WHAT YOU SHOULD DO — Your response should consist solely of the lines from the one containing "### Migration Tips" through the end of the data, copied exactly.

Collected data
<<<<

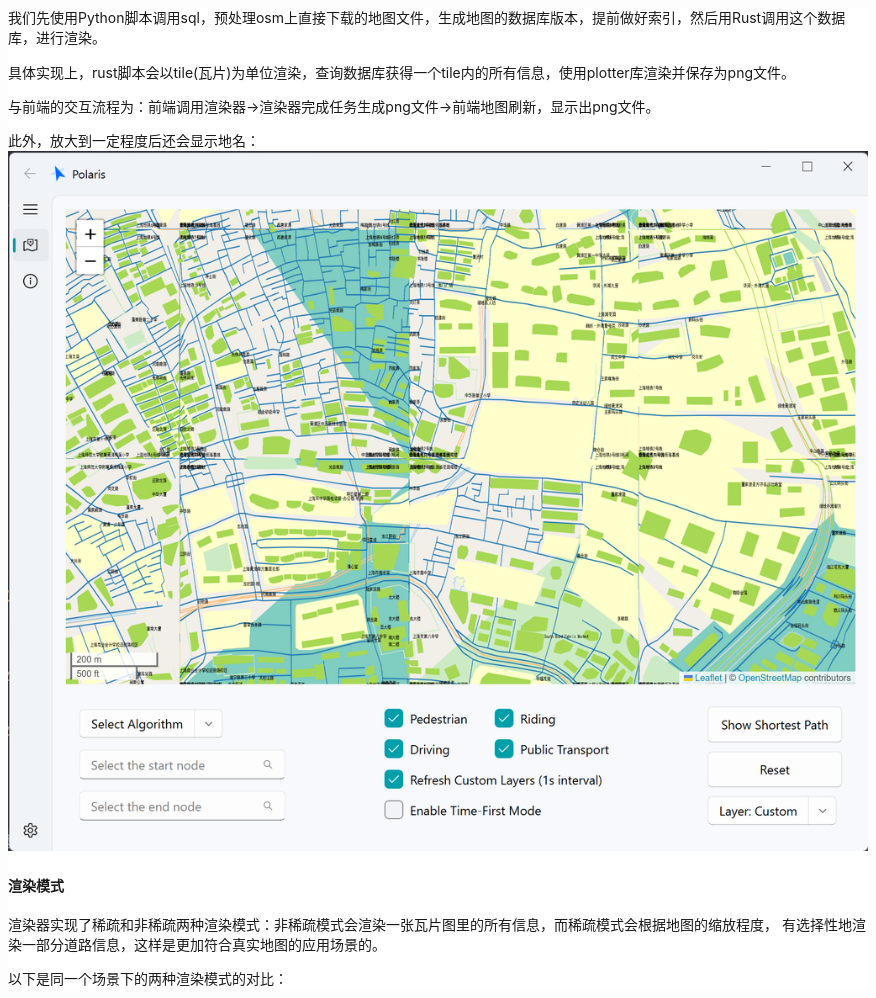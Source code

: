 我们先使用Python脚本调用sql，预处理osm上直接下载的地图文件，生成地图的数据库版本，提前做好索引，然后用Rust调用这个数据库，进行渲染。

具体实现上，rust脚本会以tile(瓦片)为单位渲染，查询数据库获得一个tile内的所有信息，使用plotter库渲染并保存为png文件。

与前端的交互流程为：前端调用渲染器->渲染器完成任务生成png文件->前端地图刷新，显示出png文件。

此外，放大到一定程度后还会显示地名：
![显示地名，字体较小是因为需权衡地名所占空间](pics/renderer_with_names.png)

#### 渲染模式

渲染器实现了稀疏和非稀疏两种渲染模式：非稀疏模式会渲染一张瓦片图里的所有信息，而稀疏模式会根据地图的缩放程度，
有选择性地渲染一部分道路信息，这样是更加符合真实地图的应用场景的。

以下是同一个场景下的两种渲染模式的对比：
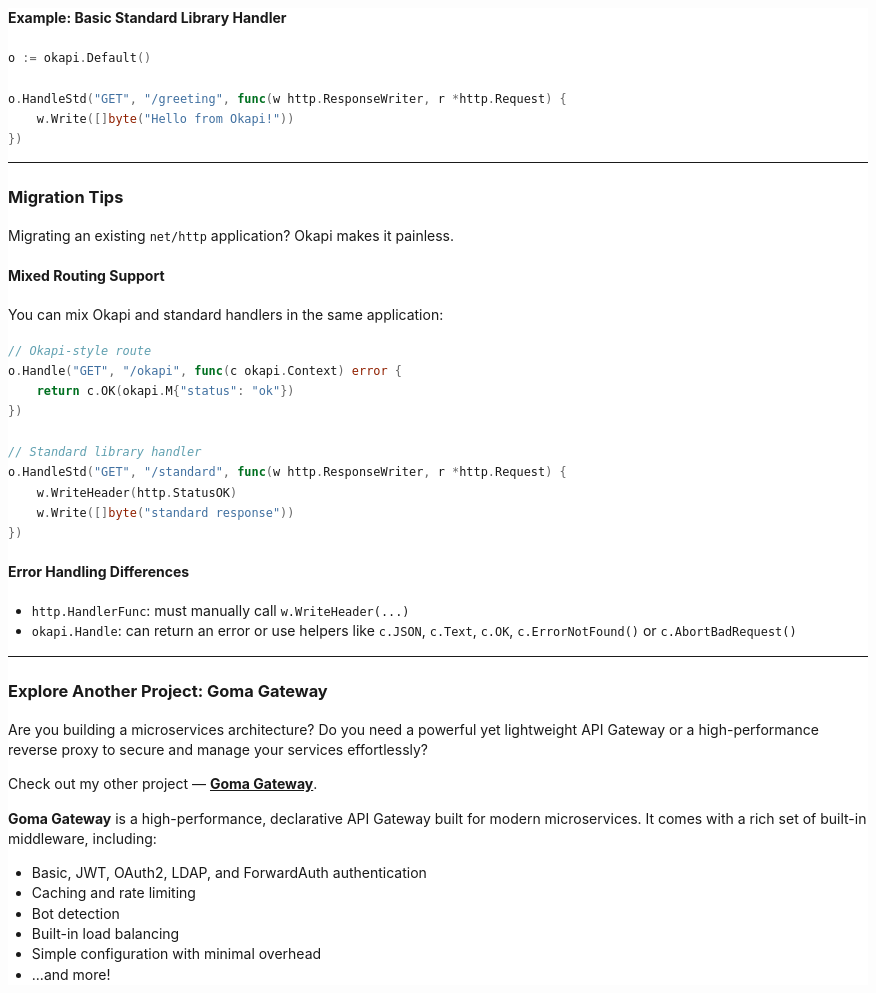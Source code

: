 #### Example: Basic Standard Library Handler

```go
o := okapi.Default()

o.HandleStd("GET", "/greeting", func(w http.ResponseWriter, r *http.Request) {
    w.Write([]byte("Hello from Okapi!"))
})
```

---

### Migration Tips

Migrating an existing `net/http` application? Okapi makes it painless.

#### Mixed Routing Support

You can mix Okapi and standard handlers in the same application:

```go
// Okapi-style route
o.Handle("GET", "/okapi", func(c okapi.Context) error {
    return c.OK(okapi.M{"status": "ok"})
})

// Standard library handler
o.HandleStd("GET", "/standard", func(w http.ResponseWriter, r *http.Request) {
    w.WriteHeader(http.StatusOK)
    w.Write([]byte("standard response"))
})
```


#### Error Handling Differences
* `http.HandlerFunc`: must manually call `w.WriteHeader(...)`
* `okapi.Handle`: can return an error or use helpers like `c.JSON`, `c.Text`, `c.OK`, `c.ErrorNotFound()` or `c.AbortBadRequest()`


---

### Explore Another Project: Goma Gateway

Are you building a microservices architecture?
Do you need a powerful yet lightweight API Gateway or a high-performance reverse proxy to secure and manage your services effortlessly?

Check out my other project — **[Goma Gateway](https://github.com/jkaninda/goma-gateway)**.

**Goma Gateway** is a high-performance, declarative API Gateway built for modern microservices. It comes with a rich set of built-in middleware, including:

* Basic, JWT, OAuth2, LDAP, and ForwardAuth authentication
* Caching and rate limiting
* Bot detection
* Built-in load balancing
* Simple configuration with minimal overhead
* ...and more!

>>>>

RESPONSE TO THE TASK —
### Migration Tips

Migrating an existing `net/http` application? Okapi makes it painless.

#### Mixed Routing Support

You can mix Okapi and standard handlers in the same application:

```go
// Okapi-style route
o.Handle("GET", "/okapi", func(c okapi.Context) error {
    return c.OK(okapi.M{"status": "ok"})
})

// Standard library handler
o.HandleStd("GET", "/standard", func(w http.ResponseWriter, r *http.Request) {
    w.WriteHeader(http.StatusOK)
    w.Write([]byte("standard response"))
})
```


#### Error Handling Differences
* `http.HandlerFunc`: must manually call `w.WriteHeader(...)`
* `okapi.Handle`: can return an error or use helpers like `c.JSON`, `c.Text`, `c.OK`, `c.ErrorNotFound()` or `c.AbortBadRequest()`


---

### Explore Another Project: Goma Gateway

Are you building a microservices architecture?
Do you need a powerful yet lightweight API Gateway or a high-performance reverse proxy to secure and manage your services effortlessly?

Check out my other project — **[Goma Gateway](https://github.com/jkaninda/goma-gateway)**.

**Goma Gateway** is a high-performance, declarative API Gateway built for modern microservices. It comes with a rich set of built-in middleware, including:

* Basic, JWT, OAuth2, LDAP, and ForwardAuth authentication
* Caching and rate limiting
* Bot detection
* Built-in load balancing
* Simple configuration with minimal overhead
* ...and more!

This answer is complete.